Design of Rotary Wings with Passive Mitigation of Coherent Tip Vortex Roll-Up

Abstract

A rotor blade radial loading profile is presented that aims to passively mitigate the formation of coherent tip vortex structures in the near-field of the rotor wake. The method leverages principles of Helmholtz’s theorems, where the strength of the vortex wake is proportional to radial gradients in the blade loading distribution. By avoiding such radial gradients, the near-field roll-up of the wake vortex can be mitigated. A pair of two-bladed rotor designs configured with the same thrust coefficient was produced using a finite-vortex rotary lifting line framework coupled to a constrained power optimization problem.
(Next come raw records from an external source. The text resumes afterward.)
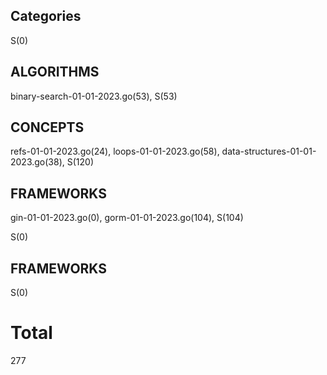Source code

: ## Categories
S(0)

## ALGORITHMS
binary-search-01-01-2023.go(53), 
S(53)

## CONCEPTS
refs-01-01-2023.go(24), loops-01-01-2023.go(58), data-structures-01-01-2023.go(38), 
S(120)

## FRAMEWORKS
gin-01-01-2023.go(0), gorm-01-01-2023.go(104), 
S(104)

S(0)

## FRAMEWORKS

S(0)

# Total 
277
A baseline rotor was designed based on a power-optimized approach, and a wake-optimized rotor was designed based on a power-optimized approach with an additional blade-root bending moment constraint. Phase-averaged stereoscopic particle image velocimetry data were acquired for each rotor operating in hover. The wake-optimized rotor blade produced a wake characterized by conical vortex sheets of significantly lower peak vorticity than the compact, helical tip vortices produced by the baseline design. The wake-optimized design exhibited increased axial velocities near the root that caused radial distortions of the wake flow structures, which were also found to decay at a faster rate than that for the baseline design.